● Exercise
Exactly what is written in the records below should be returned, minus the images.
◆ ◆ ◆
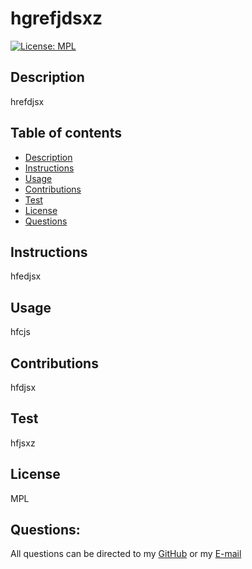  # hgrefjdsxz
  [![License: MPL](https://img.shields.io/badge/License-MPL-yellow.svg)](https://opensource.org/licenses/MPL)
  ## Description
  hrefdjsx
  ## Table of contents 
  * [Description](#Description)
  * [Instructions](#Instructions)
  * [Usage](#Usage)
  * [Contributions](#Contributions)
  * [Test](#Test)
  * [License](#License)
  * [Questions](#Questions)
  ## Instructions
  hfedjsx
  ## Usage
  hfcjs
  ## Contributions
  hfdjsx
  ## Test
  hfjsxz
  ## License
  MPL
  ## Questions: 
  All questions can be directed to my 
  [GitHub](https://github.com/hefdjxz) or my 
  [E-mail](hfdjxz)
◆ ◆ ◆
● Written response
  # hgrefjdsxz
  [![License: MPL](https://img.shields.io/badge/License-MPL-yellow.svg)](https://opensource.org/licenses/MPL)
  ## Description
  hrefdjsx
  ## Table of contents 
  * [Description](#Description)
  * [Instructions](#Instructions)
  * [Usage](#Usage)
  * [Contributions](#Contributions)
  * [Test](#Test)
  * [License](#License)
  * [Questions](#Questions)
  ## Instructions
  hfedjsx
  ## Usage
  hfcjs
  ## Contributions
  hfdjsx
  ## Test
  hfjsxz
  ## License
  MPL
  ## Questions: 
  All questions can be directed to my 
  [GitHub](https://github.com/hefdjxz) or my 
  [E-mail](hfdjxz)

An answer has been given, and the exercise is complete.